• _THE DATA_:
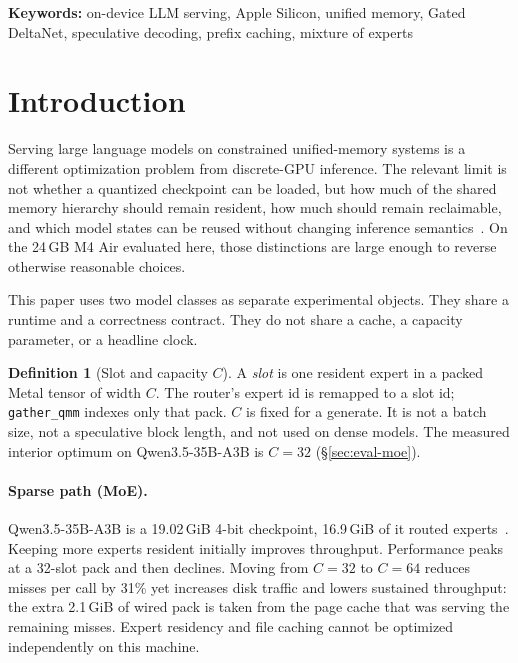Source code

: \documentclass[11pt]{article}
\theoremstyle{definition}
\newtheorem{definition}{Definition}
\begin{document}
\vspace{0.4em}
\noindent\textbf{Keywords:} on-device LLM serving, Apple Silicon, unified memory, Gated DeltaNet, speculative decoding, prefix caching, mixture of experts

\section{Introduction}
\label{sec:intro}

Serving large language models on constrained unified-memory systems is a different optimization problem from discrete-GPU inference. The relevant limit is not whether a quantized checkpoint can be loaded, but how much of the shared memory hierarchy should remain resident, how much should remain reclaimable, and which model states can be reused without changing inference semantics~\citep{appleum,kwon2023vllm}. On the 24\,GB M4 Air evaluated here, those distinctions are large enough to reverse otherwise reasonable choices.

This paper uses two model classes as separate experimental objects. They share a runtime and a correctness contract. They do not share a cache, a capacity parameter, or a headline clock.

\begin{definition}[Slot and capacity $C$]
A \emph{slot} is one resident expert in a packed Metal tensor of width $C$. The router’s expert id is remapped to a slot id; \texttt{gather\_qmm} indexes only that pack. $C$ is fixed for a generate. It is not a batch size, not a speculative block length, and not used on dense models. The measured interior optimum on Qwen3.5-35B-A3B is $C{=}32$ (\S\ref{sec:eval-moe}).
\end{definition}

\paragraph{Sparse path (MoE).}
Qwen3.5-35B-A3B is a 19.02\,GiB 4-bit checkpoint, 16.9\,GiB of it routed experts~\citep{qwen35a3b,shazeer2017moe}. Keeping more experts resident initially improves throughput. Performance peaks at a 32-slot pack and then declines. Moving from $C{=}32$ to $C{=}64$ reduces misses per call by 31\% yet increases disk traffic and lowers sustained throughput: the extra 2.1\,GiB of wired pack is taken from the page cache that was serving the remaining misses. Expert residency and file caching cannot be optimized independently on this machine.
\end{document}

• _YOUR TASK_:
Leaving the pictures out, transcribe the entries above exactly as written.

• _RESULT FOR THIS TASK_:
Source code

: \documentclass[11pt]{article}
\theoremstyle{definition}
\newtheorem{definition}{Definition}
\begin{document}
\vspace{0.4em}
\noindent\textbf{Keywords:} on-device LLM serving, Apple Silicon, unified memory, Gated DeltaNet, speculative decoding, prefix caching, mixture of experts

\section{Introduction}
\label{sec:intro}

Serving large language models on constrained unified-memory systems is a different optimization problem from discrete-GPU inference. The relevant limit is not whether a quantized checkpoint can be loaded, but how much of the shared memory hierarchy should remain resident, how much should remain reclaimable, and which model states can be reused without changing inference semantics~\citep{appleum,kwon2023vllm}. On the 24\,GB M4 Air evaluated here, those distinctions are large enough to reverse otherwise reasonable choices.

This paper uses two model classes as separate experimental objects. They share a runtime and a correctness contract. They do not share a cache, a capacity parameter, or a headline clock.

\begin{definition}[Slot and capacity $C$]
A \emph{slot} is one resident expert in a packed Metal tensor of width $C$. The router’s expert id is remapped to a slot id; \texttt{gather\_qmm} indexes only that pack. $C$ is fixed for a generate. It is not a batch size, not a speculative block length, and not used on dense models. The measured interior optimum on Qwen3.5-35B-A3B is $C{=}32$ (\S\ref{sec:eval-moe}).
\end{definition}

\paragraph{Sparse path (MoE).}
Qwen3.5-35B-A3B is a 19.02\,GiB 4-bit checkpoint, 16.9\,GiB of it routed experts~\citep{qwen35a3b,shazeer2017moe}. Keeping more experts resident initially improves throughput. Performance peaks at a 32-slot pack and then declines. Moving from $C{=}32$ to $C{=}64$ reduces misses per call by 31\% yet increases disk traffic and lowers sustained throughput: the extra 2.1\,GiB of wired pack is taken from the page cache that was serving the remaining misses. Expert residency and file caching cannot be optimized independently on this machine.
\end{document}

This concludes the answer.